(Saved entries)
────────────────
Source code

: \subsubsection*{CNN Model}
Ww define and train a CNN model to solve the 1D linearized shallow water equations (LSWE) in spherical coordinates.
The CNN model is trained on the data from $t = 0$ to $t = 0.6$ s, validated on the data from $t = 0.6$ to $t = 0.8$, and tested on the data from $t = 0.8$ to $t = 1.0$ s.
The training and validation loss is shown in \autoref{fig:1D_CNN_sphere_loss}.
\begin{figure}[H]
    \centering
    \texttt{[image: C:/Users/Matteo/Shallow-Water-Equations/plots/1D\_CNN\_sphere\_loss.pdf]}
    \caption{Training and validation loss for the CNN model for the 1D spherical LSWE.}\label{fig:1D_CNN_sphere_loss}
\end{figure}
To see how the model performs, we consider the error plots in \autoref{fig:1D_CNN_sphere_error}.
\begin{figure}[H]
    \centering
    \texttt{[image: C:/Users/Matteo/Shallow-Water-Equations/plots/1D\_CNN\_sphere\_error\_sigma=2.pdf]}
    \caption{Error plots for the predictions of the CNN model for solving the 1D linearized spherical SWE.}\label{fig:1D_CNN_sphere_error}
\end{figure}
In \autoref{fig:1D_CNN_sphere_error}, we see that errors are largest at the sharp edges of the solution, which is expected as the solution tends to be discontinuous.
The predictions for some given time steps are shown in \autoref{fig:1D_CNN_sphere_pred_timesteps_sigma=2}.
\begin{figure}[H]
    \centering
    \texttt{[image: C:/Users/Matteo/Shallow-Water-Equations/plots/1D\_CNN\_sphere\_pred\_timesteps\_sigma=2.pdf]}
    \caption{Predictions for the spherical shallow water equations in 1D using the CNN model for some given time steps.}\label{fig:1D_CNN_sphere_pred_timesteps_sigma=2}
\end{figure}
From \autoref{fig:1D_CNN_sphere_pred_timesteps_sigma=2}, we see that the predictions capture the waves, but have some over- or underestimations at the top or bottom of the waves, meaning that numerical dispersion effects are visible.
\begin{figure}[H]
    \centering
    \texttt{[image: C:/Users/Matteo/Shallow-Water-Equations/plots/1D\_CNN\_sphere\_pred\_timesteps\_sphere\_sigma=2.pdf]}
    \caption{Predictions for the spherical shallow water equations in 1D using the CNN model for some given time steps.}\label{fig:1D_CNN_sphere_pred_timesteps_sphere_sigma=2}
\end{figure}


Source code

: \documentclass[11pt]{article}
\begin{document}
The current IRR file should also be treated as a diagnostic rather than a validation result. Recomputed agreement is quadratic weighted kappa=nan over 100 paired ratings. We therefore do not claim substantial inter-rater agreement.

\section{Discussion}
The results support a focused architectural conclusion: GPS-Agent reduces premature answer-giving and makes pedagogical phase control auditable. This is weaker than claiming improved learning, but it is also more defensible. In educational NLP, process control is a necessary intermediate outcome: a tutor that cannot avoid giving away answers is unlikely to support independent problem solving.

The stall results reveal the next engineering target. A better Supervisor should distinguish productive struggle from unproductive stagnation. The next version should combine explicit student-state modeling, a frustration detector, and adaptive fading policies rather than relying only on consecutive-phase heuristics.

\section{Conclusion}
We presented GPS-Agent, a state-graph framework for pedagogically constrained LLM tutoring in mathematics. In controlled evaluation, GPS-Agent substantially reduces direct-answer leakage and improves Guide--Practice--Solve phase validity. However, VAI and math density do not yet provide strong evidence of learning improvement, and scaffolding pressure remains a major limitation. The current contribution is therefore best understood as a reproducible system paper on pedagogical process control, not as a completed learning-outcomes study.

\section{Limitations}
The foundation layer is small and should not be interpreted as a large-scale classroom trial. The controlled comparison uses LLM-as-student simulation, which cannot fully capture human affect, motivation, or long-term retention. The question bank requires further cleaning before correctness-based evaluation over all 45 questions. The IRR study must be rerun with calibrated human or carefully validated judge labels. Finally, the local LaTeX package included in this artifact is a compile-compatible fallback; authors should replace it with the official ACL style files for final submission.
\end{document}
────────────────
# [Your assignment]
Scan the entries above, and wherever a line holds the string "shown", copy it.

# [Written answer]
The training and validation loss is shown in \autoref{fig:1D_CNN_sphere_loss}.
The predictions for some given time steps are shown in \autoref{fig:1D_CNN_sphere_pred_timesteps_sigma=2}.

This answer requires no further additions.